__TASK PROMPT__: Among the lines below, take the one holding "nuovo vertice sorgente, tale", the one holding "Questo use case cattura il requisito di rappresentare", and all lines between them. Set them down exactly.

======== MATERIAL PROVIDED ========

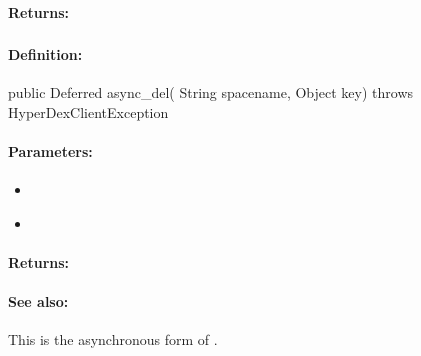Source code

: \paragraph{Returns:}


\pagebreak
\subsubsection{}
\label{api:java:async_del}


\paragraph{Definition:}
\begin{javacode}
public Deferred async_del(
        String spacename,
        Object key) throws HyperDexClientException
\end{javacode}

\paragraph{Parameters:}
\begin{itemize}[noitemsep]
\item {}\\

\item {}\\

\end{itemize}

\paragraph{Returns:}


\paragraph{See also:}  This is the asynchronous form of .

\pagebreak
\subsubsection{}
\label{api:java:cond_del}


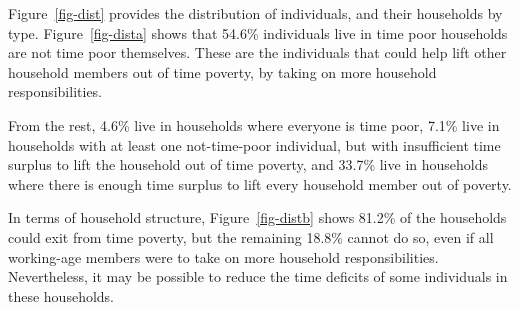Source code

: \documentclass[
  11pt,
]{article}
\begin{document}
Figure~\ref{fig-dist} provides the distribution of individuals, and
their households by type. Figure~\ref{fig-dista} shows that 54.6\%
individuals live in time poor households are not time poor themselves.
These are the individuals that could help lift other household members
out of time poverty, by taking on more household responsibilities.

From the rest, 4.6\% live in households where everyone is time poor,
7.1\% live in households with at least one not-time-poor individual, but
with insufficient time surplus to lift the household out of time
poverty, and 33.7\% live in households where there is enough time
surplus to lift every household member out of poverty.

In terms of household structure, Figure~\ref{fig-distb} shows 81.2\% of
the households could exit from time poverty, but the remaining 18.8\%
cannot do so, even if all working-age members were to take on more
household responsibilities. Nevertheless, it may be possible to reduce
the time deficits of some individuals in these households.
\end{document}
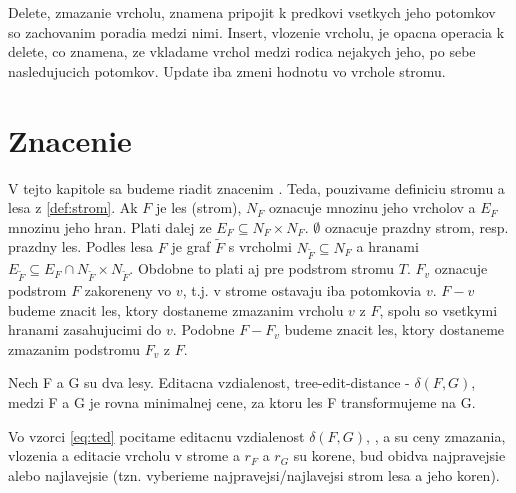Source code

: Delete, zmazanie vrcholu, znamena pripojit k predkovi vsetkych jeho potomkov so
zachovanim poradia medzi nimi. Insert, vlozenie vrcholu, je opacna operacia k
delete, co znamena, ze vkladame vrchol medzi rodica nejakych jeho, po sebe
nasledujucich potomkov. Update iba zmeni hodnotu vo vrchole stromu.

\section{Znacenie}

V tejto kapitole sa budeme riadit znacenim \citet{RTED}. Teda, pouzivame definiciu
stromu a lesa z \ref{def:strom}. Ak $F$ je les (strom), $N_F$ oznacuje mnozinu jeho vrcholov a $E_F$
mnozinu jeho hran. Plati dalej ze $E_F \subseteq N_F \times N_F$. $\emptyset$ oznacuje
prazdny strom, resp. prazdny les. Podles lesa $F$ je graf $\tilde{F}$ s vrcholmi
$N_{\tilde{F}} \subseteq N_F$ a hranami $E_{\tilde{F}} \subseteq E_F \cap N_{\tilde{F}} \times N_{\tilde{F}}$.
Obdobne to plati aj pre podstrom stromu $T$.
$F_{v}$ oznacuje podstrom $F$ zakoreneny vo $v$, t.j. v strome ostavaju iba potomkovia $v$.
$F - v$ budeme znacit les, ktory dostaneme zmazanim vrcholu $v$ z $F$, spolu so vsetkymi hranami
zasahujucimi do $v$. Podobne $F - F_{v}$ budeme znacit les, ktory dostaneme zmazanim podstromu
$F_{v}$ z $F$.

\begin{definice}
	Nech F a G su dva lesy. Editacna vzdialenost, tree-edit-distance - $\delta(F, G)$,
	medzi F a G je rovna minimalnej cene, za ktoru les F transformujeme na G.
\end{definice}

Vo vzorci \ref{eq:ted} pocitame editacnu vzdialenost $\delta(F, G)$,
\Cdel, \Cins a \Cupd su ceny zmazania, vlozenia a editacie vrcholu v strome
a $r_{F}$ a $r_{G}$ su korene, bud obidva najpravejsie alebo najlavejsie (tzn. vyberieme
najpravejsi/najlavejsi strom lesa a jeho koren).

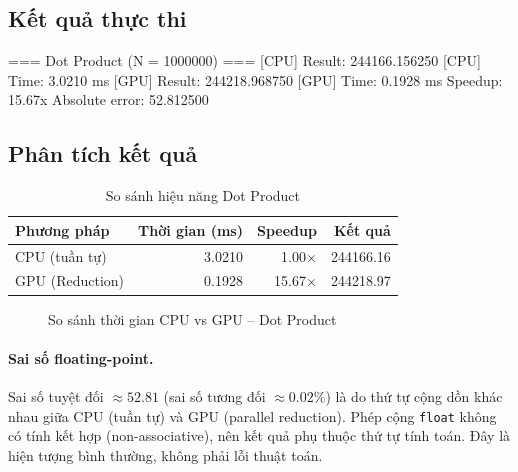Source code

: \documentclass[12pt,a4paper]{article}
\begin{document}
\subsection{Kết quả thực thi}

\begin{outputbox}
=== Dot Product (N = 1000000) ===
[CPU] Result: 244166.156250
[CPU] Time:   3.0210 ms
[GPU] Result: 244218.968750
[GPU] Time:   0.1928 ms
Speedup: 15.67x
Absolute error: 52.812500
\end{outputbox}

\subsection{Phân tích kết quả}

\begin{table}[H]
\centering
\begin{tabular}{lrrr}
\toprule
\textbf{Phương pháp} & \textbf{Thời gian (ms)} & \textbf{Speedup} & \textbf{Kết quả} \\
\midrule
CPU (tuần tự)   & 3.0210 & 1.00$\times$ & 244166.16 \\
GPU (Reduction) & 0.1928 & 15.67$\times$ & 244218.97 \\
\bottomrule
\end{tabular}
\caption{So sánh hiệu năng Dot Product}
\end{table}

\begin{figure}[H]
\centering
{}
\caption{So sánh thời gian CPU vs GPU -- Dot Product}
\end{figure}

\paragraph{Sai số floating-point.}
Sai số tuyệt đối $\approx 52.81$ (sai số tương đối $\approx 0.02\%$) là do thứ tự cộng dồn khác nhau giữa CPU (tuần tự) và GPU (parallel reduction). Phép cộng \texttt{float} không có tính kết hợp (non-associative), nên kết quả phụ thuộc thứ tự tính toán. Đây là hiện tượng bình thường, không phải lỗi thuật toán.
\end{document}
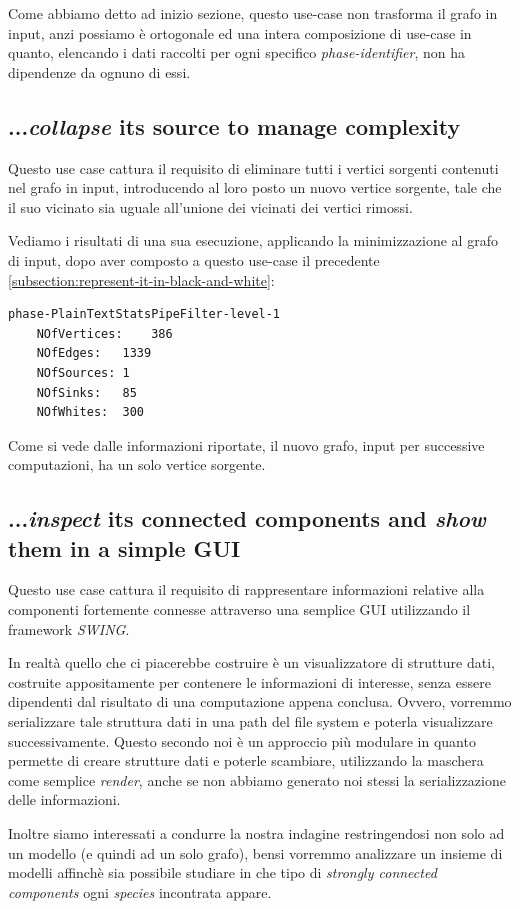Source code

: Come abbiamo detto ad inizio sezione, questo use-case non trasforma il
grafo in input, anzi possiamo \`e ortogonale ed una intera
composizione di use-case in quanto, elencando i dati raccolti per ogni
specifico \emph{phase-identifier}, non ha dipendenze da ognuno di
essi.

\subsection{...\emph{collapse} its source to manage complexity}
Questo use case cattura il requisito di eliminare tutti i vertici
sorgenti contenuti nel grafo in input, introducendo al loro posto un
nuovo vertice sorgente, tale che il suo vicinato sia uguale all'unione
dei vicinati dei vertici rimossi.

Vediamo i risultati di una sua esecuzione, applicando la
minimizzazione al grafo di input, dopo aver composto a questo use-case
il precedente \ref{subsection:represent-it-in-black-and-white}:
\begin{lstlisting}
phase-PlainTextStatsPipeFilter-level-1
	NOfVertices:	386
	NOfEdges:	1339
	NOfSources:	1
	NOfSinks:	85
	NOfWhites:	300
\end{lstlisting}
Come si vede dalle informazioni riportate, il nuovo grafo, input per
successive computazioni, ha un solo vertice sorgente.

\subsection{...\emph{inspect} its connected components and \emph{show}
  them in a simple GUI}
Questo use case cattura il requisito di rappresentare informazioni
relative alla componenti fortemente connesse attraverso una semplice
GUI utilizzando il framework \emph{SWING}.

In realt\`a quello che ci piacerebbe costruire \`e un visualizzatore
di strutture dati, costruite appositamente per contenere le
informazioni di interesse, senza essere dipendenti dal risultato di
una computazione appena conclusa. Ovvero, vorremmo serializzare tale
struttura dati in una path del file system e poterla visualizzare
successivamente. Questo secondo noi \`e un approccio pi\`u modulare in
quanto permette di creare strutture dati e poterle scambiare,
utilizzando la maschera come semplice \emph{render}, anche se non
abbiamo generato noi stessi la serializzazione delle informazioni.

Inoltre siamo interessati a condurre la nostra indagine restringendosi
non solo ad un modello (e quindi ad un solo grafo), bensi vorremmo
analizzare un insieme di modelli affinch\`e sia possibile studiare in
che tipo di \emph{strongly connected components} ogni \emph{species}
incontrata appare.

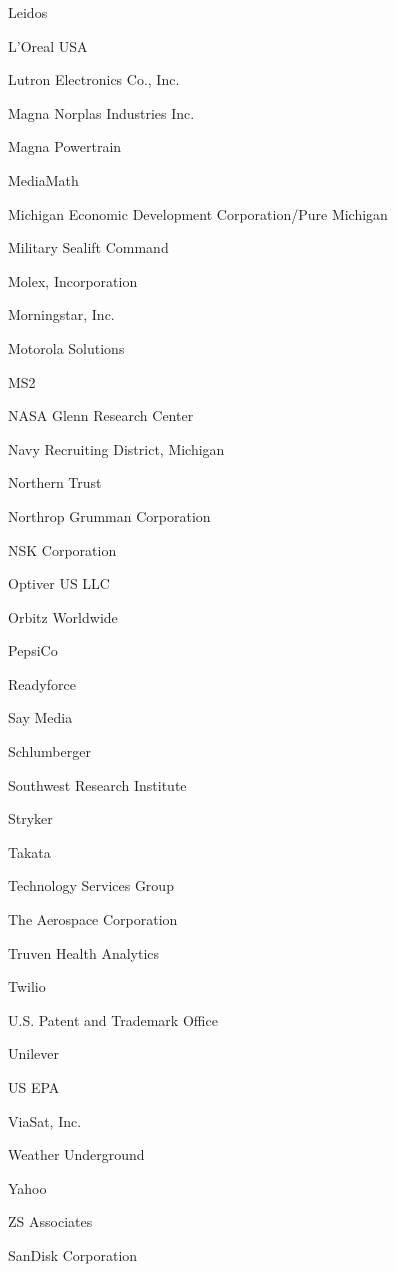 \documentclass[twoside]{article}
\begin{document}
\begin{center}
\begin{multicols}{5}
\begin{FlushLeft}
\begin{compactitem}
\item Leidos
\item L'Oreal USA
\item Lutron Electronics Co., Inc.
\item Magna Norplas Industries Inc.
\item Magna Powertrain
\item MediaMath
\item Michigan Economic Development Corporation/Pure Michigan
\item Military Sealift Command
\item Molex, Incorporation
\item Morningstar, Inc.
\item Motorola Solutions
\item MS2
\item NASA Glenn Research Center
\item Navy Recruiting District, Michigan
\item Northern Trust
\item Northrop Grumman Corporation
\item NSK Corporation
\item Optiver US LLC
\item Orbitz Worldwide
\item PepsiCo
\item Readyforce
\item Say Media
\item Schlumberger
\item Southwest Research Institute
\item Stryker
\item Takata
\item Technology Services Group
\item The Aerospace Corporation
\item Truven Health Analytics
\item Twilio
\item U.S. Patent and Trademark Office
\item Unilever
\item US EPA
\item ViaSat, Inc.
\item Weather Underground
\item Yahoo
\item ZS Associates
\item SanDisk Corporation
\end{compactitem}
        \end{FlushLeft}
        \vspace{1em}

\end{multicols}
\end{center}
\end{document}
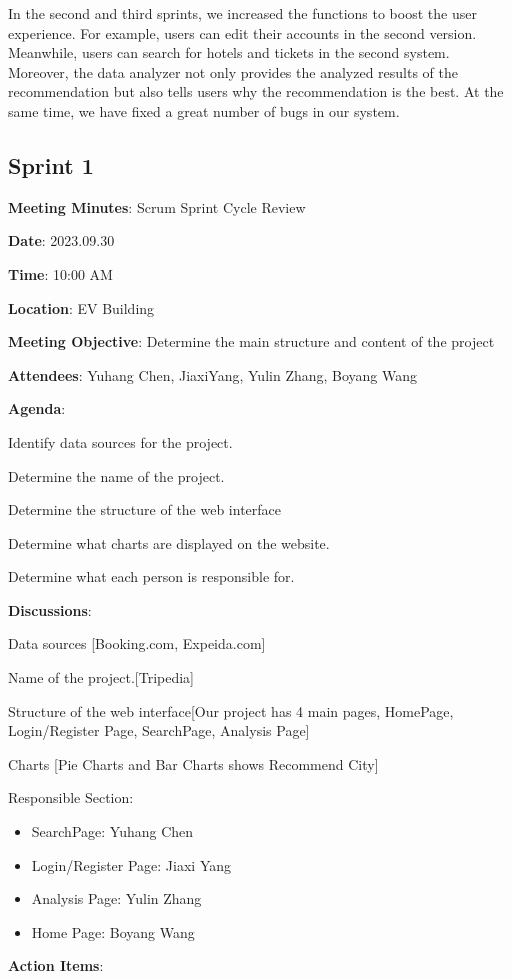 \documentclass[conference]{IEEEtran}
\begin{document}
In the second and third sprints, we increased the functions to boost the user experience. For example, users can edit their accounts in the second version. Meanwhile, users can search for hotels and tickets in the second system. Moreover, the data analyzer not only provides the analyzed results of the recommendation but also tells users why the recommendation is the best. At the same time, we have fixed a great number of bugs in our system.



\textbf{}

\subsection*{Sprint 1}

\textbf{Meeting Minutes}: Scrum Sprint Cycle Review

\textbf{Date}: 2023.09.30

\textbf{Time}: 10:00 AM

\textbf{Location}: EV Building

\textbf{Meeting Objective}: Determine the main structure and content of the project

\textbf{Attendees}:
Yuhang Chen, JiaxiYang, Yulin Zhang, Boyang Wang

\textbf{Agenda}:

Identify data sources for the project.

Determine the name of the project.

Determine the structure of the web interface

Determine what charts are displayed on the website.

Determine what each person is responsible for.

\textbf{Discussions}:

Data sources [Booking.com, Expeida.com]

Name of the project.[Tripedia]

Structure of the web interface[Our project has 4 main pages, HomePage, Login/Register Page, SearchPage, Analysis Page]

Charts [Pie Charts and Bar Charts shows Recommend City]

Responsible Section:
\begin{itemize}
\item SearchPage: Yuhang Chen
\item Login/Register Page: Jiaxi Yang
\item Analysis Page: Yulin Zhang
\item Home Page: Boyang Wang
\end{itemize}
\textbf{Action Items}:
\end{document}
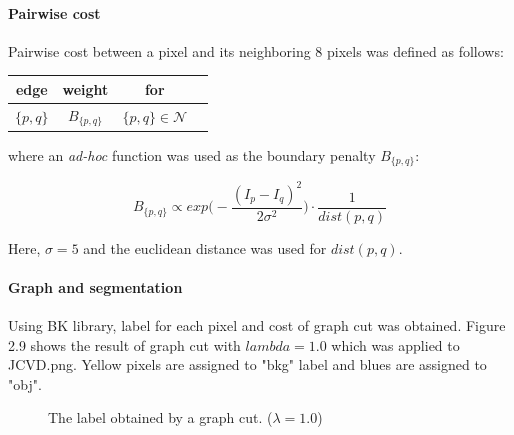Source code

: \documentclass[paper=a4, fontsize=11pt]{scrartcl} %
\numberwithin{equation}{section} %
\numberwithin{figure}{section} %
\numberwithin{table}{section} %
\begin{document}
\paragraph{Pairwise cost}

Pairwise cost between a pixel and its neighboring 8 pixels was defined as follows:

\begin{table}[H]
 \label{tab:title} 
\centering
\begin{tabular}{| c | c | c | c | }
\hline
edge			& weight 			& for							\\ \hline 
$\{ p, q\}$		& $B_{\{ p, q\}}$	& $\{ p, q\} \in \mathcal{N}$	\\ \hline	
\end{tabular}
\end{table}

where an \textit{ad-hoc} function was used as the boundary penalty $B_{\{ p,q\}}$:

\begin{equation}
	B_{\{ p,q\}} \propto exp\Big( - \frac{(I_p - I_q)^2}{2\sigma^2} \Big) \cdot \frac{1}{dist(p,q)}
\end{equation}

Here, $\sigma = 5$ and the euclidean distance was used for $dist(p,q)$.

\paragraph{Graph and segmentation}

Using BK library, label for each pixel and cost of graph cut was obtained. Figure 2.9 shows the result of graph cut with $lambda = 1.0$ which was applied to JCVD.png. Yellow pixels are assigned to "bkg" label and blues are assigned to "obj".

\begin{figure}[H]
\caption{The label obtained by a graph cut. ($\lambda = 1.0$)\label{fig:simple}}
\centering
	\noindent{}
\end{figure}
\end{document}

========

__TASK ANSWER__:
nuovo vertice sorgente, tale che il suo vicinato sia uguale all'unione
dei vicinati dei vertici rimossi.

Vediamo i risultati di una sua esecuzione, applicando la
minimizzazione al grafo di input, dopo aver composto a questo use-case
il precedente \ref{subsection:represent-it-in-black-and-white}:
\begin{lstlisting}
phase-PlainTextStatsPipeFilter-level-1
	NOfVertices:	386
	NOfEdges:	1339
	NOfSources:	1
	NOfSinks:	85
	NOfWhites:	300
\end{lstlisting}
Come si vede dalle informazioni riportate, il nuovo grafo, input per
successive computazioni, ha un solo vertice sorgente.

\subsection{...\emph{inspect} its connected components and \emph{show}
  them in a simple GUI}
Questo use case cattura il requisito di rappresentare informazioni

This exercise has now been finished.